Excerpted records:
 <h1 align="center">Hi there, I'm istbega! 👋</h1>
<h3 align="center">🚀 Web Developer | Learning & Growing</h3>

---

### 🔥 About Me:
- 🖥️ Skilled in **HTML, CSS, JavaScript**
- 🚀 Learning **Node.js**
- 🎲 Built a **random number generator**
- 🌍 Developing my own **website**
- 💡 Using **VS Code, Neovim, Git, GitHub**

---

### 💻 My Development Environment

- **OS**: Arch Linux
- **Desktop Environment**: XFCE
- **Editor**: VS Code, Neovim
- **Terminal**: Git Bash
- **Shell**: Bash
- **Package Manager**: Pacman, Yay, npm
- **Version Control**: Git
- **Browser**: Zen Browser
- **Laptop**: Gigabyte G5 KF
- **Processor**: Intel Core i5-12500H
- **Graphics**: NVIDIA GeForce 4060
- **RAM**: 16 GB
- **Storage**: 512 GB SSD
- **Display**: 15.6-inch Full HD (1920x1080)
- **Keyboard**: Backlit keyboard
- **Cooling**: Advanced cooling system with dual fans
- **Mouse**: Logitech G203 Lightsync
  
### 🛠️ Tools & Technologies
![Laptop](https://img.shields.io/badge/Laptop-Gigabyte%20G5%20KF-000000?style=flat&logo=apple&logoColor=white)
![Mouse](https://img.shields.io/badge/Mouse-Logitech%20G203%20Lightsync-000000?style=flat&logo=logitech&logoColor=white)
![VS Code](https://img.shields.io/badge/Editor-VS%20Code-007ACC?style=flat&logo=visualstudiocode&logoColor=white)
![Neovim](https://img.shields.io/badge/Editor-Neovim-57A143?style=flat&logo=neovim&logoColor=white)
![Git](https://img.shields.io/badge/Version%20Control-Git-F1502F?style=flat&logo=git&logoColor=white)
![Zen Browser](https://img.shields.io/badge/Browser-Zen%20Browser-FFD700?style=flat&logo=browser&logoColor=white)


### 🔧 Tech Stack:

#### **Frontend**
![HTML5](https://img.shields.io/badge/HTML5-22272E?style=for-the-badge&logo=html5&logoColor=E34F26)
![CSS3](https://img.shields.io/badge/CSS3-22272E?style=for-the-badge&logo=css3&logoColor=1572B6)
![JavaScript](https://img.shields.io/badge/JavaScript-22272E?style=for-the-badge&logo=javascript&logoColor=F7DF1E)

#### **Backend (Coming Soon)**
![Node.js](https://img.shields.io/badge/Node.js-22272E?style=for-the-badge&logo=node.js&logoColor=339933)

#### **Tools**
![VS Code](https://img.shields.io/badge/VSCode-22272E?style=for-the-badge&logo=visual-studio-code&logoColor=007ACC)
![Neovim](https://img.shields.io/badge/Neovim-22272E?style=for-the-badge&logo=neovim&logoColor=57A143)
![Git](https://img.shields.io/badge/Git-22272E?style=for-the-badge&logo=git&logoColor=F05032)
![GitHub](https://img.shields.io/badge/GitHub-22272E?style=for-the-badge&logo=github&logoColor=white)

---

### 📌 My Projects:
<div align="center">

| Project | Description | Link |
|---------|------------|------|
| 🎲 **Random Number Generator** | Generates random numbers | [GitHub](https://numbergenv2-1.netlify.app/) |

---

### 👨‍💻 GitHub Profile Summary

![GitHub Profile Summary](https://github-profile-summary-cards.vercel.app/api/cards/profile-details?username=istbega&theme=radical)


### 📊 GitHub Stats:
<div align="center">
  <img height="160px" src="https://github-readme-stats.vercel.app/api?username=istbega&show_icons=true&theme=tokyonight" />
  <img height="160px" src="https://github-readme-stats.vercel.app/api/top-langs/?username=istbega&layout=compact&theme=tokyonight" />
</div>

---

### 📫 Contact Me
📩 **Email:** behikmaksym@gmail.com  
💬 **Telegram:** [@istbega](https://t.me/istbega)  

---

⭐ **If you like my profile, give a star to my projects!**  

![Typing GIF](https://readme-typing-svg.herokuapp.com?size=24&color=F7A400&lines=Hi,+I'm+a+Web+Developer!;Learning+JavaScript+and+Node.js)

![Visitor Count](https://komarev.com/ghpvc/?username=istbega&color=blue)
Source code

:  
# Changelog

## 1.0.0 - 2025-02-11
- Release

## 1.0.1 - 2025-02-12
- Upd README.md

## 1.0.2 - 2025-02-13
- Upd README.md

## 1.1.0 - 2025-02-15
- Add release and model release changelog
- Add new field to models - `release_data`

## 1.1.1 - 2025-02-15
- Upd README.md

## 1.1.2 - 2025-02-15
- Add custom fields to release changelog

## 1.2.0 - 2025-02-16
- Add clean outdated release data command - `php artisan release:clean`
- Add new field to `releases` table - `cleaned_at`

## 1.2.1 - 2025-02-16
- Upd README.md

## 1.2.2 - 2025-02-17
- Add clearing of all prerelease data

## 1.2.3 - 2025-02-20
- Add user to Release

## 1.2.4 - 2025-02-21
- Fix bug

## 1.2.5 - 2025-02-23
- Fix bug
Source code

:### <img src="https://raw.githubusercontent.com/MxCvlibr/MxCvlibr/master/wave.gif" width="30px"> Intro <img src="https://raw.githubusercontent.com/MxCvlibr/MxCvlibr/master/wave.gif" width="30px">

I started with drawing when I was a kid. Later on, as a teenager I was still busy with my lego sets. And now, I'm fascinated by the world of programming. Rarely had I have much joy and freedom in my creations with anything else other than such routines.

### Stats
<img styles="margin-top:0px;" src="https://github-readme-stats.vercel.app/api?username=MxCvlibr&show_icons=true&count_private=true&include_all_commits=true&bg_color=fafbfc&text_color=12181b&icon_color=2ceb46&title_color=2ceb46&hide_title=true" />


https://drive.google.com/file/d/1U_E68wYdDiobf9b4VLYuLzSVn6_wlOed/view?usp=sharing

Problem details:
Your answer should consist of all lines above that include the string "Developer".

Response to this task:
<h3 align="center">🚀 Web Developer | Learning & Growing</h3>
![Typing GIF](https://readme-typing-svg.herokuapp.com?size=24&color=F7A400&lines=Hi,+I'm+a+Web+Developer!;Learning+JavaScript+and+Node.js)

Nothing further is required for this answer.